Effects of 3-indoleacrylic acid on alleviating lipopolysaccharide-induced liver inflammatory damage in laying hens

Qiyue Zhang  1 Yue Wang  2 Yanwei Wang  3 Jielu Yuan  2 Yaru Wang  2 Yongqi Zeng  2 Haihua Zhang  4 Hui Yang  5 Qiugang Ma  2 Donghui Shi  6 Shimeng Huang  7
Affiliations

Effects of 3-indoleacrylic acid on alleviating lipopolysaccharide-induced liver inflammatory damage in laying hens

Qiyue Zhang et al. Poult Sci. 2025 Aug.

Abstract

This study investigates the effects of 3-indoleacrylic acid (IAA), a bacterial metabolite of tryptophan, on LPS-induced liver injury in laying hens. The aim is to explore the potential hepatoprotective mechanisms of IAA, particularly through the modulation of inflammatory and antioxidant pathways. A total of 48, 24-week-old No. 6 Jingfen laying hens were randomly divided into four groups of 12 hens each: the CON group (basal diet), IAA group (basal diet + 150 mg/kg IAA), LPS group (basal diet), and IAA+LPS group (basal diet + 150 mg/kg IAA). The feeding period lasted 8 weeks, and at the end of the 8th week, the laying hens in the LPS and IAA+LPS groups were intraperitoneally injected with 0.5 mg/kg LPS. The four groups were uniformly slaughtered and sampled 12 h after LPS injection.

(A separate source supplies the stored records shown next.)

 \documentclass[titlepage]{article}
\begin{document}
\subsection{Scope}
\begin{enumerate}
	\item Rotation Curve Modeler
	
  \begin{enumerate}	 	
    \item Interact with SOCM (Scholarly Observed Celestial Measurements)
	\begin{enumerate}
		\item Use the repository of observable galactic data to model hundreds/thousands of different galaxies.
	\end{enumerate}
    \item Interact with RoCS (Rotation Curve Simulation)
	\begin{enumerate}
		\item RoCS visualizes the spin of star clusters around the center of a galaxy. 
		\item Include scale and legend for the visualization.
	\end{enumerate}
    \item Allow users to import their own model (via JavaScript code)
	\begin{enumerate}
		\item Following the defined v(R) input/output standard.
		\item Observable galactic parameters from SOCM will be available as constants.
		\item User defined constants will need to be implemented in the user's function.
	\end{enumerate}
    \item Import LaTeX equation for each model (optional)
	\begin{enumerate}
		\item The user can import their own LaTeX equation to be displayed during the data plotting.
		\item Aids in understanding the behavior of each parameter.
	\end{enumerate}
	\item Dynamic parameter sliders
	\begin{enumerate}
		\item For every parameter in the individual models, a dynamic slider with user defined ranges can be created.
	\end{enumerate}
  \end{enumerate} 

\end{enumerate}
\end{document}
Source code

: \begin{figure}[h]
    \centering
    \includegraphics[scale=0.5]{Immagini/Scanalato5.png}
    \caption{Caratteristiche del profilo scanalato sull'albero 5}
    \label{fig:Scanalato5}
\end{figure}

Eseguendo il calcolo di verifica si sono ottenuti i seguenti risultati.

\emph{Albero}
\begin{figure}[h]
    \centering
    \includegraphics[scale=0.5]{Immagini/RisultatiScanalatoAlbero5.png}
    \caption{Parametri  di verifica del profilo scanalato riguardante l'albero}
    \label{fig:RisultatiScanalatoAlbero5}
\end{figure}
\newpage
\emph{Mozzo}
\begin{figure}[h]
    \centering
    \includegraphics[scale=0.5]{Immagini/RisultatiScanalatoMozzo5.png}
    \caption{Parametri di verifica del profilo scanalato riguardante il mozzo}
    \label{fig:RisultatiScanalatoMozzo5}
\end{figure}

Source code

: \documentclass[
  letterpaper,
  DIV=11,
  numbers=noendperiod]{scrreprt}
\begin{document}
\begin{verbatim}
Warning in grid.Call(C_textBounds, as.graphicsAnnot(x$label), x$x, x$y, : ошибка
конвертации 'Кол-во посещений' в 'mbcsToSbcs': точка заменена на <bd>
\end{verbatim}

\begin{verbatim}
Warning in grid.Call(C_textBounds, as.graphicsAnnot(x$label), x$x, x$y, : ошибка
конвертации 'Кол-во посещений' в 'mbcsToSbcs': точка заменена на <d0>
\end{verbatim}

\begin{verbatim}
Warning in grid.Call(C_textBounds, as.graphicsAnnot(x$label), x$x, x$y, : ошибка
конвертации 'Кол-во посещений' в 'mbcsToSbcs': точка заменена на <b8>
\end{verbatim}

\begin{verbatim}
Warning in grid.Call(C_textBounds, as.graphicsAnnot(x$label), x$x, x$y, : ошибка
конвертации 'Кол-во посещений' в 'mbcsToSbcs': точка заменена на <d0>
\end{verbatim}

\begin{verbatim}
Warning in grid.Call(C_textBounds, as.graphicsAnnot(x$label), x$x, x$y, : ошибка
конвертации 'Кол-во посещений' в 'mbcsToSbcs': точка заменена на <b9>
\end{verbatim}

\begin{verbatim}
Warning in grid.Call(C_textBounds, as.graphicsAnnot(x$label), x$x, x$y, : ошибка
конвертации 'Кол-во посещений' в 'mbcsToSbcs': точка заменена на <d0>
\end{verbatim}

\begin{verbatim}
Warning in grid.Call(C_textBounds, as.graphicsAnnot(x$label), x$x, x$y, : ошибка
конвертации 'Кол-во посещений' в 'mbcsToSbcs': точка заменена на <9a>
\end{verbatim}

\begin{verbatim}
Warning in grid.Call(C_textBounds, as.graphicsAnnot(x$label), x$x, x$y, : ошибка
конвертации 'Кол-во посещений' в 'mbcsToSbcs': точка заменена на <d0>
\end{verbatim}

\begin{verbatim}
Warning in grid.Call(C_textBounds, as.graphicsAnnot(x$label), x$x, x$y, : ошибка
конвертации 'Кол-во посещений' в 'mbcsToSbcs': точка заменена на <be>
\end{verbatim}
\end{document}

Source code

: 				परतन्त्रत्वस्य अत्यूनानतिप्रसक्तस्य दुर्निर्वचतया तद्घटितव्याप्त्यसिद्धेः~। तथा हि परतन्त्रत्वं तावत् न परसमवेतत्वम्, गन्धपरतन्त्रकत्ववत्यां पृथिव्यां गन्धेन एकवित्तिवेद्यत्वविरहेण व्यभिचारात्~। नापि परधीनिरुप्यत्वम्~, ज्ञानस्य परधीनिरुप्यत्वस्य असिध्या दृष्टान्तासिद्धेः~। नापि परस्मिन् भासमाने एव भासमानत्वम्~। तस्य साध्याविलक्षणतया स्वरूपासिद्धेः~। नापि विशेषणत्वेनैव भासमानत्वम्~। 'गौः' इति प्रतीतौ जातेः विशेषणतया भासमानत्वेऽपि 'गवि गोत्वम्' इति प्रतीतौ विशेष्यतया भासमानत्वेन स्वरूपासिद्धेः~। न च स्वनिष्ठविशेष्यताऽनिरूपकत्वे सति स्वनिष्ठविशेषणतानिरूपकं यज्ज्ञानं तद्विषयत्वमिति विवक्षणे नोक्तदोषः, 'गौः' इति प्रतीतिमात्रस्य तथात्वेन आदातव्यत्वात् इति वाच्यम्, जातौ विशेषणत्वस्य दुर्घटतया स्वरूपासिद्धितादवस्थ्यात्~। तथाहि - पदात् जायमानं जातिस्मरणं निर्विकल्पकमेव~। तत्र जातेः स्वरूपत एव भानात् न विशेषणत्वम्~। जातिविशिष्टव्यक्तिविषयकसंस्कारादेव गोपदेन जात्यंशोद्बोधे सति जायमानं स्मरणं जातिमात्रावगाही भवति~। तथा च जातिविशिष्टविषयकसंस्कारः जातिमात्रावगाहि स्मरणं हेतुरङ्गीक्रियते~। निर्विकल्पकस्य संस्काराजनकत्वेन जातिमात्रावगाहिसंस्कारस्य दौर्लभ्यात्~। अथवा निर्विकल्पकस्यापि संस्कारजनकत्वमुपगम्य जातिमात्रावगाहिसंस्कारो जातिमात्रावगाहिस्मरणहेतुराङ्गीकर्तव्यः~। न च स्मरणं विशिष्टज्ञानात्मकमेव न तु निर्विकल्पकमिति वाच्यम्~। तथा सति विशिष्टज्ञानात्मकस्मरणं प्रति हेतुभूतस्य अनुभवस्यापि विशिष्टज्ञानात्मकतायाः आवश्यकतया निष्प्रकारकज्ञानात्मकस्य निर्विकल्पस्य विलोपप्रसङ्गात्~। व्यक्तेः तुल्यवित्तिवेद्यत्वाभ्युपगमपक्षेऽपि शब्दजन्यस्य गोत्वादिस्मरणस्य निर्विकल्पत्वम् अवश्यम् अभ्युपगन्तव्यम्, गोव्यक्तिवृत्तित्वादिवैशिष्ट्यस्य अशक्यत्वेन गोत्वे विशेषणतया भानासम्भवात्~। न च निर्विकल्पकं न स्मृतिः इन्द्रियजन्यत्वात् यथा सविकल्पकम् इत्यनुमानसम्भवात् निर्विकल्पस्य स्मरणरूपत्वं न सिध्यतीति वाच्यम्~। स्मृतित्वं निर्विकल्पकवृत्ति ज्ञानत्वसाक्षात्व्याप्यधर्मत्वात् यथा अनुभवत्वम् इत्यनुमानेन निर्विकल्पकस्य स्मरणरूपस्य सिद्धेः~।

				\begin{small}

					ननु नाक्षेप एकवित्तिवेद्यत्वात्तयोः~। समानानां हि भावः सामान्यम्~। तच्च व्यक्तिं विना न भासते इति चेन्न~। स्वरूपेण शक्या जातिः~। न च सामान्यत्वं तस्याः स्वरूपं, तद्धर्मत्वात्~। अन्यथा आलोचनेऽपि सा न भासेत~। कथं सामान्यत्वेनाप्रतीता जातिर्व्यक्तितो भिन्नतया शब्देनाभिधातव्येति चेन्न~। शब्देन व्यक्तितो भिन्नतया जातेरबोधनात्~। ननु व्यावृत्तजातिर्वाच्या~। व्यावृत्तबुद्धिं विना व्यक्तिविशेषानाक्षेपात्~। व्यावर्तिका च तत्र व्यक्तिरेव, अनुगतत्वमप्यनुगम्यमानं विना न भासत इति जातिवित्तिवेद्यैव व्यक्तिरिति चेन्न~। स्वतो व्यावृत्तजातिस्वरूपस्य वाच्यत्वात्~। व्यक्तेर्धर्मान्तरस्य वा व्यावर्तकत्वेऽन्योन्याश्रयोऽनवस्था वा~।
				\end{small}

The expression of pro-inflammatory cytokines (IL-1β, TNF-α, IL-6) was significantly alleviated (P < 0.05), and antioxidant enzymes (T-SOD, CAT, GSH-PX) were significantly elevated (P < 0.05) in the serum and liver of the IAA+LPS group. Histological analysis revealed reduced hepatocyte necrosis and inflammation in the IAA-treated groups (P < 0.05). Additionally, the activation of MAPK and Toll-like receptor (TLR) signaling pathways was modulated through transcript analyses, thereby reducing inflammation and oxidative stress. In summary, IAA effectively mitigates liver inflammation and oxidative stress through the regulation of MAPK and TLR signaling pathways, providing a promising strategy for improving liver health in hens. This study represents the first report on the application of IAA in poultry, demonstrating its potential as a novel therapeutic agent for alleviating liver injury.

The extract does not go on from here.